A Department of Health and Human Services official said Thursday that HHS is devoting a lot of attention to the security of third-party service providers after the 2024 Change Healthcare cyberattack.
That attack, which is widely regarded as the biggest ever in the sector — including by HHS’s Charlee Hess, who spoke Thursday at CyberTalks presented by CyberScoop — began with hackers exploiting the lack of multifactor authentication set up on a remote access portal at Change Healthcare.
“It wasn’t a hospital, it was a company most people have never heard of and had major impacts on our sector and threatened the liquidity of our entire health care system,” said Hess, director of the healthcare and public health sector cybersecurity at the Administration for Strategy Preparedness and Response division. “We recovered from that, but we realized there are third-party risks lurking in our health care system, and we don’t even know they’re there. Where are those entities or systems that will have an outsized impact on our sector?”
That realization arose from meetings between HHS and industry, she said. The focus on third-party service provider risk came next.
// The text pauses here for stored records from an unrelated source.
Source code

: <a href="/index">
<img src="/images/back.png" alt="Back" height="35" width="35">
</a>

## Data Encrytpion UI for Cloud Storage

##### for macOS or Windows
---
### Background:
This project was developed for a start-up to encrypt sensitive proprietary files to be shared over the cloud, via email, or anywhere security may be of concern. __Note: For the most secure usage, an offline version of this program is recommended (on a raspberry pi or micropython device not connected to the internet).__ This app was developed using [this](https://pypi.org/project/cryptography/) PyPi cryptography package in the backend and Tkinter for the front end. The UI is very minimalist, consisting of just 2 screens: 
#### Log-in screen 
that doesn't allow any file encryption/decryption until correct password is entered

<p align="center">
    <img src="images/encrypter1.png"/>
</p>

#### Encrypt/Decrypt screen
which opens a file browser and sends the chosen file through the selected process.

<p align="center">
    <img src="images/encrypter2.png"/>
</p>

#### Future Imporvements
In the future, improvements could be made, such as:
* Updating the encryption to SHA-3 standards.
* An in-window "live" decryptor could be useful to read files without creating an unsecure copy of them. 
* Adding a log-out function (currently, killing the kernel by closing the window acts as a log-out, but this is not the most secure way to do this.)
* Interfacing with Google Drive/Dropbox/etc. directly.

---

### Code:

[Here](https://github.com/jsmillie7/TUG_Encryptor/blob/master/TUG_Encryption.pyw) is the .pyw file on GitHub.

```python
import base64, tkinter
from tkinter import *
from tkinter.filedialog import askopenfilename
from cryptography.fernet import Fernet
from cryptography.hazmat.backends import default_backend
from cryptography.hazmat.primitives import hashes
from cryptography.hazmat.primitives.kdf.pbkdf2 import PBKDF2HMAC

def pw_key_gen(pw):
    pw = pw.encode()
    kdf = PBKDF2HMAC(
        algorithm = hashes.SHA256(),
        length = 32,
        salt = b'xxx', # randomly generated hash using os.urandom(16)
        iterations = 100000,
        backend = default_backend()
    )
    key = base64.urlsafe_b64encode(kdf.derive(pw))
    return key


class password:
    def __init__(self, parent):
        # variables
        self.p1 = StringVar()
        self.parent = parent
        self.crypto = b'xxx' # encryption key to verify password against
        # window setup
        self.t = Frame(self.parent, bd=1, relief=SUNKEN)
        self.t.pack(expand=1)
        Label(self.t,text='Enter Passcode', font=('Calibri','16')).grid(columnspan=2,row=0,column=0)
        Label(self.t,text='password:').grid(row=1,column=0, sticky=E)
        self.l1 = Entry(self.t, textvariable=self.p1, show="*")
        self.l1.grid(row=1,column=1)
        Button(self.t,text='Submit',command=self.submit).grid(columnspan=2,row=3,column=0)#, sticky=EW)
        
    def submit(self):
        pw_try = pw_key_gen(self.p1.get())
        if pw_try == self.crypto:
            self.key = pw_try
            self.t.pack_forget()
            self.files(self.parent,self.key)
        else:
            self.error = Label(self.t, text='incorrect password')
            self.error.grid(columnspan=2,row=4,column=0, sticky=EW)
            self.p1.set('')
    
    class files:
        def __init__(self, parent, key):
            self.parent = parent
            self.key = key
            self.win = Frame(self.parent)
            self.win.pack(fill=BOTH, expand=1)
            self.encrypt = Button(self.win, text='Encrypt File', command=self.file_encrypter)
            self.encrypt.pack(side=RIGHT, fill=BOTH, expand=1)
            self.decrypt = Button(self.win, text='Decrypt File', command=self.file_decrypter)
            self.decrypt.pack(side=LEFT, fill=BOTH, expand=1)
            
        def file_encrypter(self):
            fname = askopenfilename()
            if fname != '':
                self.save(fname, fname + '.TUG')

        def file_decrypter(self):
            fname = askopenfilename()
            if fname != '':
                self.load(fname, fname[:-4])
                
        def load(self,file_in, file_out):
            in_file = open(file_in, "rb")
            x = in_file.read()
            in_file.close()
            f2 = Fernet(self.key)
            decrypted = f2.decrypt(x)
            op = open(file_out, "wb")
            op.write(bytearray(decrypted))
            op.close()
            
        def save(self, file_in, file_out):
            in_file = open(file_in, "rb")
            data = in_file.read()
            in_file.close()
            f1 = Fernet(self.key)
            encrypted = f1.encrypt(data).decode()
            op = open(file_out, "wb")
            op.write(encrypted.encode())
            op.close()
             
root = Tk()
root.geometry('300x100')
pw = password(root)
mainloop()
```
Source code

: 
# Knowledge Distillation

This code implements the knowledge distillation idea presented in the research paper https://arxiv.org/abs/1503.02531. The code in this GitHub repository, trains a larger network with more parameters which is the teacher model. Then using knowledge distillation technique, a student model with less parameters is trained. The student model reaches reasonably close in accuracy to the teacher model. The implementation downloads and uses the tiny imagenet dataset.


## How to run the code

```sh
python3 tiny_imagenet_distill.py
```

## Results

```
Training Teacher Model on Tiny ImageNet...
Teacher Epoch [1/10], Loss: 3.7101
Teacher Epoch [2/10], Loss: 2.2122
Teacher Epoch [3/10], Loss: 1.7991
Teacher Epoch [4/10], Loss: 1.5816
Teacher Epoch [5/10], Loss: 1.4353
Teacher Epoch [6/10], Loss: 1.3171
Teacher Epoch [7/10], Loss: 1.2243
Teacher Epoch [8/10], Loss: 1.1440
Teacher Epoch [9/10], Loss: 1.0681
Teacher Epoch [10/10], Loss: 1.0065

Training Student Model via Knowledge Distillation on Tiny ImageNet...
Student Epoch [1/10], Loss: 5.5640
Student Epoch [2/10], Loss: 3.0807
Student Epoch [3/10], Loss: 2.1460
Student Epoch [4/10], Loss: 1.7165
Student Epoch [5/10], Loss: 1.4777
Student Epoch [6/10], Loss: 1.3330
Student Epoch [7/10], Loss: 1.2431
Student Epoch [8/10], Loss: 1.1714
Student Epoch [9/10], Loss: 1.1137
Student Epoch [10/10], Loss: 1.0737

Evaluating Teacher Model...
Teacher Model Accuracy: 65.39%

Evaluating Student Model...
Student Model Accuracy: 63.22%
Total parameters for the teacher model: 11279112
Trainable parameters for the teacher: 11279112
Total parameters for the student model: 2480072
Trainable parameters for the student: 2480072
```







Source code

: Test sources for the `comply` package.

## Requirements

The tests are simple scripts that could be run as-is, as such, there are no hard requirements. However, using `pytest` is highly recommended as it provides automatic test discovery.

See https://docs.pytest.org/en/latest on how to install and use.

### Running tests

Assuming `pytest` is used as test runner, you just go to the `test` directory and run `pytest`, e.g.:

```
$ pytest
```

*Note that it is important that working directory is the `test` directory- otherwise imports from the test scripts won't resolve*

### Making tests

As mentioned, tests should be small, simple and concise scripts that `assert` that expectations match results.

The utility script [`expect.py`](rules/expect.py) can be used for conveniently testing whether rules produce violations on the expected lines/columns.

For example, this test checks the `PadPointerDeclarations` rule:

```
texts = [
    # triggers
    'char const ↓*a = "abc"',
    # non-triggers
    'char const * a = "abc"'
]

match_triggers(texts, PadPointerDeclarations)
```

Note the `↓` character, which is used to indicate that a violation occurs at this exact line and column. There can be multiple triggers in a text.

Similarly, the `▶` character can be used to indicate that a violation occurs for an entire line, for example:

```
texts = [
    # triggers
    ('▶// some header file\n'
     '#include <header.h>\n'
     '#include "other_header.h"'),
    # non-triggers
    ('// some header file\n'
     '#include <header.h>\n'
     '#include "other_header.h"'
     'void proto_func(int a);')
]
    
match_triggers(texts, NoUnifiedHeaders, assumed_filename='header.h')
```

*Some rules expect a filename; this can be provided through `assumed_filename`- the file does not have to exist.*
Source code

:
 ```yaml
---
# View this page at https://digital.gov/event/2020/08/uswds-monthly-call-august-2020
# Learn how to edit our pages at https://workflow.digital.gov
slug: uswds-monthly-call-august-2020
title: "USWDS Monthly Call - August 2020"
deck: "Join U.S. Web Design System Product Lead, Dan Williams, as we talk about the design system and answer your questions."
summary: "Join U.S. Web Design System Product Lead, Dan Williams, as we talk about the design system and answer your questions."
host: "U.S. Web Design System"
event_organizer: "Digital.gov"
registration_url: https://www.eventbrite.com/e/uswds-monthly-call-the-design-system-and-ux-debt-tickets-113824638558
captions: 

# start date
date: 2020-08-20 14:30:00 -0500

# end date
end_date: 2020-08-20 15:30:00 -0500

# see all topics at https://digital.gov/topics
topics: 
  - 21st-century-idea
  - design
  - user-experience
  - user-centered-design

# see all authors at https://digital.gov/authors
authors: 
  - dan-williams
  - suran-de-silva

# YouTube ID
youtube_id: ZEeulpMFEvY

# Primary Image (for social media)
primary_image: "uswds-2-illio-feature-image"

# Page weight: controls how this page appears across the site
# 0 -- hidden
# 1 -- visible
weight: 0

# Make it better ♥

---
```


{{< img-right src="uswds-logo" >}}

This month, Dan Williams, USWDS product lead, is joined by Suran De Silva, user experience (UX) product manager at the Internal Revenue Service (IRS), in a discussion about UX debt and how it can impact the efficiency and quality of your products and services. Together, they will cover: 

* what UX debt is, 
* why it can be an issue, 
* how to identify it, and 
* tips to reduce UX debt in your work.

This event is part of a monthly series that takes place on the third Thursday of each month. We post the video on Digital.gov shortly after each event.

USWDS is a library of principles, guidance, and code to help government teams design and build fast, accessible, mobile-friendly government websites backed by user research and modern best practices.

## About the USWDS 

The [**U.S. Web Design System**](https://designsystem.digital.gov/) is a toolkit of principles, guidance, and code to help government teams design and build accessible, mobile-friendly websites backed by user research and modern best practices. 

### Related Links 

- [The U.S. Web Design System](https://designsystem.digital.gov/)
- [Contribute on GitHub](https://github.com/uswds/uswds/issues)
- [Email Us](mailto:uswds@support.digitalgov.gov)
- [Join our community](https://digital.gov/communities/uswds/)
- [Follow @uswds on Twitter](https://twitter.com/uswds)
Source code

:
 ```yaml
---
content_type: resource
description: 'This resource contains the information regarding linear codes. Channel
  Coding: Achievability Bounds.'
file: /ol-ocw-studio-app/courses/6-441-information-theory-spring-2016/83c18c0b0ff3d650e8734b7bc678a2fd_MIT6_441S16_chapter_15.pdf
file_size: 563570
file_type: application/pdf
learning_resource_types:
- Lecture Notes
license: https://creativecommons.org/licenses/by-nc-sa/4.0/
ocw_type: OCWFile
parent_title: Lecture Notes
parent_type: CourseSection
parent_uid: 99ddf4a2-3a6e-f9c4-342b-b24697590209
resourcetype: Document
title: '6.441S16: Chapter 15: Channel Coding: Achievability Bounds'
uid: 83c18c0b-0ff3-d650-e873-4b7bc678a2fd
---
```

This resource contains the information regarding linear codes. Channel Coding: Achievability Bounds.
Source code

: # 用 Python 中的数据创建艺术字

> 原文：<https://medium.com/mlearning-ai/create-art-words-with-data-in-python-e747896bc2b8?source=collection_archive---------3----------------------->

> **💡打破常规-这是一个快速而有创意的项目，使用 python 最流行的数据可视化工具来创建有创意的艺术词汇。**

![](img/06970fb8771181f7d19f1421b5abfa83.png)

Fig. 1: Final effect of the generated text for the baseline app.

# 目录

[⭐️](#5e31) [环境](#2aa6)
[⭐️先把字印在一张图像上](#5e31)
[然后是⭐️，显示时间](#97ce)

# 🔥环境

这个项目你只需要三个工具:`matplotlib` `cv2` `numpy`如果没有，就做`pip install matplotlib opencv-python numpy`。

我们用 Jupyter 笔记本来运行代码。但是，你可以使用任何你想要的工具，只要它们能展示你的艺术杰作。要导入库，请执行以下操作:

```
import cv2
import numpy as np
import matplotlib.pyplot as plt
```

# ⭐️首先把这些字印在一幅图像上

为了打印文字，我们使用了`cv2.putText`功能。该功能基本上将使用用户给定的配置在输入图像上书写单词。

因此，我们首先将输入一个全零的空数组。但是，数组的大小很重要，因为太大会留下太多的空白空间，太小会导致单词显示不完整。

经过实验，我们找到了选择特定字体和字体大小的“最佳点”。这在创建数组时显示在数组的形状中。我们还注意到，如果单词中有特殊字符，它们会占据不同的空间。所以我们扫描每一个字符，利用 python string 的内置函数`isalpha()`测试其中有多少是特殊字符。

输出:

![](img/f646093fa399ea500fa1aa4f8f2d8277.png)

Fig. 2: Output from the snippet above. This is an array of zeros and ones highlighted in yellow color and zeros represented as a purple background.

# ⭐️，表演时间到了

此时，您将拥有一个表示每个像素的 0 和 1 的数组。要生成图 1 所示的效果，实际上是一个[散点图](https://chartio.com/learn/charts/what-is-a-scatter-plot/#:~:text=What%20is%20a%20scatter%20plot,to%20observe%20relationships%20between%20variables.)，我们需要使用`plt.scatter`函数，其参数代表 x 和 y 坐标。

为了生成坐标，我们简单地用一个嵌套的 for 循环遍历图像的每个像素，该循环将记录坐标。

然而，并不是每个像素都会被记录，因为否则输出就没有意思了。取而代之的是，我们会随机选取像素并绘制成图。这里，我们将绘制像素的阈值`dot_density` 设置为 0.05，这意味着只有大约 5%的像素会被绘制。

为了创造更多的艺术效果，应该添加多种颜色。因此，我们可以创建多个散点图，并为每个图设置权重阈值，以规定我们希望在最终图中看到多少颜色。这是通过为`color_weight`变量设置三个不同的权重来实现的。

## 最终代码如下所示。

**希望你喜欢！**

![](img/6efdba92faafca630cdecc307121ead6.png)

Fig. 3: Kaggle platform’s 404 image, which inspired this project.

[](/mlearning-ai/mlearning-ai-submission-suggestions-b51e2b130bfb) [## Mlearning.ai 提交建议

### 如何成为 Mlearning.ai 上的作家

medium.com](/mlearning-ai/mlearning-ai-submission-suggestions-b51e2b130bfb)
“We are going through and working through a methodology to identify that, and we’ve been working with industry on doing that, really finding where those places are,” Hess said.
The Change Healthcare breach, which exposed the data of 190 million people, has triggered other government responses, too, including on Capitol Hill.
It also prompted UnitedHealth Group, the parent company of Change Healthcare to “start over” on its use of computer systems. But industry has also bristled at the notion of mandatory cybersecurity requirements on hospitals — in part because, they note, the Change Healthcare attack wasn’t their fault.